2. De behandeling ter terechtzitting van een ingesteld hoger beroep tegen een bij verstek gewezen vonnis is in ieder geval in het belang van een goede rechtsbedeling vereist indien de dagvaarding of oproeping om op de terechtzitting in eerste aanleg te verschijnen of de aanzegging of oproeping voor de nadere terechtzitting aan de verdachte niet in persoon is gedaan of betekend en zich geen andere omstandigheid heeft voorgedaan waaruit voortvloeit dat de dag van de terechtzitting of van de nadere terechtzitting de verdachte tevoren bekend was. De vorige zin is niet van toepassing indien sprake is van betekening op de voet van artikel 257f, eerste lid, laatste volzin.
(...)"
- Art. 416, tweede lid, Sv:
"Indien de verdachte geen schriftuur houdende grieven heeft ingediend noch mondeling bezwaren tegen het vonnis opgeeft, kan het door de verdachte ingestelde hoger beroep zonder onderzoek van de zaak zelf niet-ontvankelijk worden verklaard."
3.4. Het middel gaat uit van de opvatting dat art. 410a, tweede lid, Sv ook van toepassing is in een geval als het onderhavige. Die opvatting is onjuist.
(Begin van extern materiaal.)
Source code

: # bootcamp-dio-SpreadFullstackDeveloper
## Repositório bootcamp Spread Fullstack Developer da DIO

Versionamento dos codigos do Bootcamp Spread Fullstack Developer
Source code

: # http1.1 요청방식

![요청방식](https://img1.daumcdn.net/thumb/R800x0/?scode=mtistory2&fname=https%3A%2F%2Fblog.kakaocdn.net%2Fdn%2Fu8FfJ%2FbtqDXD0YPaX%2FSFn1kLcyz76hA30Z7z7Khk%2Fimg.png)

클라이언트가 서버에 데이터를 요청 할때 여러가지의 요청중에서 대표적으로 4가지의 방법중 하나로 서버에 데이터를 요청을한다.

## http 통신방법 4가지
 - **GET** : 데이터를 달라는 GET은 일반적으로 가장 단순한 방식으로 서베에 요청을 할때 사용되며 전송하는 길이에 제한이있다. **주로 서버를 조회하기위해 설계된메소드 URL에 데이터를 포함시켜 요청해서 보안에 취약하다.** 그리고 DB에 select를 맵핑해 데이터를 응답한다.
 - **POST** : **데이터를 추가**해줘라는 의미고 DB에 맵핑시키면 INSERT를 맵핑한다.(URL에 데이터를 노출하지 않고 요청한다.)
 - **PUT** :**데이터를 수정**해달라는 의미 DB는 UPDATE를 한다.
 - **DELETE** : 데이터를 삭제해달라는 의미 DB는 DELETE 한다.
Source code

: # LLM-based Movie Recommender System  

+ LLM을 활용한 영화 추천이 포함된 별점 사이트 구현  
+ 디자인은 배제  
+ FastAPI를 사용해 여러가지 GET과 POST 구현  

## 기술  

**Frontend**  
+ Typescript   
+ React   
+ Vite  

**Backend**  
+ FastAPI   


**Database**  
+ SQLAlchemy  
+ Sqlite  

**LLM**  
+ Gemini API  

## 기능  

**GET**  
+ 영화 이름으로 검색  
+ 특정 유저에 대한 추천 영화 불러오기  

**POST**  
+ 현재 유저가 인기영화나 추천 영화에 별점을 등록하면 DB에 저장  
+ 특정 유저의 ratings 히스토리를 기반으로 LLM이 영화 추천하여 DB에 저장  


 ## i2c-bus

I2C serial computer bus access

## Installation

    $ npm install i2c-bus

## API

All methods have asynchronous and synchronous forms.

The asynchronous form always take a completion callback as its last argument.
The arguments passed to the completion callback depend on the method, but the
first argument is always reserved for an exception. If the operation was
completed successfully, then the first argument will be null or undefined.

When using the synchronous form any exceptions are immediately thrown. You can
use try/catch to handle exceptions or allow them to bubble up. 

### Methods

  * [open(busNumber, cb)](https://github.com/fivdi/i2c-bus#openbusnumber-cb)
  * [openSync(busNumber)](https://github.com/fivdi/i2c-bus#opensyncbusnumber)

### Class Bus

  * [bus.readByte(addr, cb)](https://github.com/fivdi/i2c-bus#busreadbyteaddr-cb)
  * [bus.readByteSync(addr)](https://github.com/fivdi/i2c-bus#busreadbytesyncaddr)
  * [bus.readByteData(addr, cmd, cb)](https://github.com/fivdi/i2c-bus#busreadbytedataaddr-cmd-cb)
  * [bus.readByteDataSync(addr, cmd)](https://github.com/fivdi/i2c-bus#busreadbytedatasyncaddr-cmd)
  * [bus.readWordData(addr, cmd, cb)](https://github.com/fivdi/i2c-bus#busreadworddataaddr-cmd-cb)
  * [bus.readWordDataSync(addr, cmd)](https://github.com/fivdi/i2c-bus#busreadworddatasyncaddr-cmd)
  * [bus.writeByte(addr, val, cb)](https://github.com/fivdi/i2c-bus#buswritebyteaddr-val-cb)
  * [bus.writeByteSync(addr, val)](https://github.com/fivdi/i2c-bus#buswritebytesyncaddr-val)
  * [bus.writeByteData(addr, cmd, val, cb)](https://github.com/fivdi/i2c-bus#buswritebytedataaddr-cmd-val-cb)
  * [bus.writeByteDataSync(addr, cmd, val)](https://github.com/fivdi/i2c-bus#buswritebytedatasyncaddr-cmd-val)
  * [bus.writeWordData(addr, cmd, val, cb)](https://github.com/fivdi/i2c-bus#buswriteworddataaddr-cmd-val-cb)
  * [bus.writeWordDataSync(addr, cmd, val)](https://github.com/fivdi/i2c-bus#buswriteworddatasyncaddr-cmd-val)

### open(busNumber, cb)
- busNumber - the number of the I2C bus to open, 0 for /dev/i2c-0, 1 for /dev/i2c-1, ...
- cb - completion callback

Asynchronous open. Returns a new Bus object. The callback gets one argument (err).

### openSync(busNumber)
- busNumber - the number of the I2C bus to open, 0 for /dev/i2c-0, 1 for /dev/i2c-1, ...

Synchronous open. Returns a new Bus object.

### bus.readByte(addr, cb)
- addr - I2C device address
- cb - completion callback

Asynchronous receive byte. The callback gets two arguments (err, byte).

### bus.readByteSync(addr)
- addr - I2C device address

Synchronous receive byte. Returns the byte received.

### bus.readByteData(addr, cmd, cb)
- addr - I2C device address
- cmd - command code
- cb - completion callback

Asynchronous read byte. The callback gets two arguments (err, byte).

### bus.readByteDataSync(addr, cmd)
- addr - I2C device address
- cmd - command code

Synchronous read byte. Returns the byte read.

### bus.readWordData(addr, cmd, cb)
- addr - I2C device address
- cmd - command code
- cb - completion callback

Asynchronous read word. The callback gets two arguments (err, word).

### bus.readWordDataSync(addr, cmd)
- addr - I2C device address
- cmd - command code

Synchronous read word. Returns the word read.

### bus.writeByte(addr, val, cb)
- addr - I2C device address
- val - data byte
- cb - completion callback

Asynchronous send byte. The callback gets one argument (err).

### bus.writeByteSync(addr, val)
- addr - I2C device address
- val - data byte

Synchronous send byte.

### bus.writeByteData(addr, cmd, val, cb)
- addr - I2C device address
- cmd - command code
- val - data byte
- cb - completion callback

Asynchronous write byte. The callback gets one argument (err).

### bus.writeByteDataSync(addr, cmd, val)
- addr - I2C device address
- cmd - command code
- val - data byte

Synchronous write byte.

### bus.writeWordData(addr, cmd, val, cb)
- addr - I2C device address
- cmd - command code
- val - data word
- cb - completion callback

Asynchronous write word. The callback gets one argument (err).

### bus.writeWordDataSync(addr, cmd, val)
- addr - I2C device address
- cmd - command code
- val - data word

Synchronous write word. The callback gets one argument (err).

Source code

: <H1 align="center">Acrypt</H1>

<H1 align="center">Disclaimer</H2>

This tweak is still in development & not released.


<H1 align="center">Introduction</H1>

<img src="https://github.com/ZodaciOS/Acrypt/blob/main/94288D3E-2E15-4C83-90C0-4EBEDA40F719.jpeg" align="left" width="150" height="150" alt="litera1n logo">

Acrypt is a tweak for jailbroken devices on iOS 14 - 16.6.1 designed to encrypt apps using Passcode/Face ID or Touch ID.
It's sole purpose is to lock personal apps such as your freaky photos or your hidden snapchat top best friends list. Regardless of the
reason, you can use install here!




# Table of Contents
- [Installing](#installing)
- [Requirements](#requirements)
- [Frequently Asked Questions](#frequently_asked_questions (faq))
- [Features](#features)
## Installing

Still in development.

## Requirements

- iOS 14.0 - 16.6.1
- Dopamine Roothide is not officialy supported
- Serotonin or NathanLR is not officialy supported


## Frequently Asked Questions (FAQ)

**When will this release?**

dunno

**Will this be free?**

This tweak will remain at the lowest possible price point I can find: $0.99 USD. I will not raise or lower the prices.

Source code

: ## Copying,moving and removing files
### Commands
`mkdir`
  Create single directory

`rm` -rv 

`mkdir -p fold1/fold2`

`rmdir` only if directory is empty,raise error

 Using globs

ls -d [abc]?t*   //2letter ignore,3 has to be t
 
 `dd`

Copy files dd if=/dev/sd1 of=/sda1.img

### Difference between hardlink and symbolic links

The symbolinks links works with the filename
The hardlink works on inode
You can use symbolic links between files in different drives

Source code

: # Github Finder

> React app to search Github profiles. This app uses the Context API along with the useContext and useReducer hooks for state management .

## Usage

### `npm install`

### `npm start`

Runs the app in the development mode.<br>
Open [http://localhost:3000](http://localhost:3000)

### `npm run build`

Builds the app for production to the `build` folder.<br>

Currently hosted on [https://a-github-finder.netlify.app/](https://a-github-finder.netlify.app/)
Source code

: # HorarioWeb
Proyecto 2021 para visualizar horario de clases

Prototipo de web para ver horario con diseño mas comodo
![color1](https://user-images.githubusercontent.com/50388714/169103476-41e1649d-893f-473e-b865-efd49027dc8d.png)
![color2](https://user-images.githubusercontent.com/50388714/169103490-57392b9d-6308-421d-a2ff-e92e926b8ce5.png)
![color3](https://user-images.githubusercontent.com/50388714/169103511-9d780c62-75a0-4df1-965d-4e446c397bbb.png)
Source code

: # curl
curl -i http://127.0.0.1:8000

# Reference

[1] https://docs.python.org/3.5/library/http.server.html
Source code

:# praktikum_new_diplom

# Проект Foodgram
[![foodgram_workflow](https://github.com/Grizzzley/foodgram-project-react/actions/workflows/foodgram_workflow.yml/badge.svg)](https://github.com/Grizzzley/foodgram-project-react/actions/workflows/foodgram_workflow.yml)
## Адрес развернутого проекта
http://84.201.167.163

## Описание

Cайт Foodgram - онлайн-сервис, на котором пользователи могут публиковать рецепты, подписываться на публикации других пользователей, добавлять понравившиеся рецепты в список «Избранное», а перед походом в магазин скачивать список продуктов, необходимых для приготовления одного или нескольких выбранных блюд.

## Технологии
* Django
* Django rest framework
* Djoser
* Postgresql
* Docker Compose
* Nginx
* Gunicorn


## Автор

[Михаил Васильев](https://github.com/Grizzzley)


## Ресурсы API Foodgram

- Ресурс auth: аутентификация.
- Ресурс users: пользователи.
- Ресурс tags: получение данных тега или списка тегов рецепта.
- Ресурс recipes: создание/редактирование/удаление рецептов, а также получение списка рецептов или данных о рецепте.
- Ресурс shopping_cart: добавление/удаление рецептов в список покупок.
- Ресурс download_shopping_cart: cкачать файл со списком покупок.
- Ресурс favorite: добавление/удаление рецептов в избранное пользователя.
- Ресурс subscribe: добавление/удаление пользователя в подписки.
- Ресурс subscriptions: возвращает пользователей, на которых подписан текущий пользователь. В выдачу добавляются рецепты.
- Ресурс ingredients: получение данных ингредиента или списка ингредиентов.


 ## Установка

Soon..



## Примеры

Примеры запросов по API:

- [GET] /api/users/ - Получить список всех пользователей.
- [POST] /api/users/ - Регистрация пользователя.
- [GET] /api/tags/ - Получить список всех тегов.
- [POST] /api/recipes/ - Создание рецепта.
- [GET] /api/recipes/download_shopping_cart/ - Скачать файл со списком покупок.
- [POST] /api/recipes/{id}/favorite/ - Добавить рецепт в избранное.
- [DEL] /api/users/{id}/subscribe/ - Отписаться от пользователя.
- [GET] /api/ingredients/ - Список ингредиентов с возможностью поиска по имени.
Nu de verdachte door de Politierechter is veroordeeld tot een gevangenisstraf, is art. 410a, eerste lid, Sv, niet van toepassing en geldt ook niet het bepaalde in art. 410a, tweede lid, Sv.
3.5. Het middel is tevergeefs voorgesteld.
4. Beslissing
De Hoge Raad verwerpt het beroep.
Dit arrest is gewezen door de vice-president A.J.A. van Dorst als voorzitter, en de raadsheren H.A.G. Splinter-van Kan en W.F. Groos, in bijzijn van de waarnemend griffier S.C. Rusche, en uitgesproken op 25 januari 2011.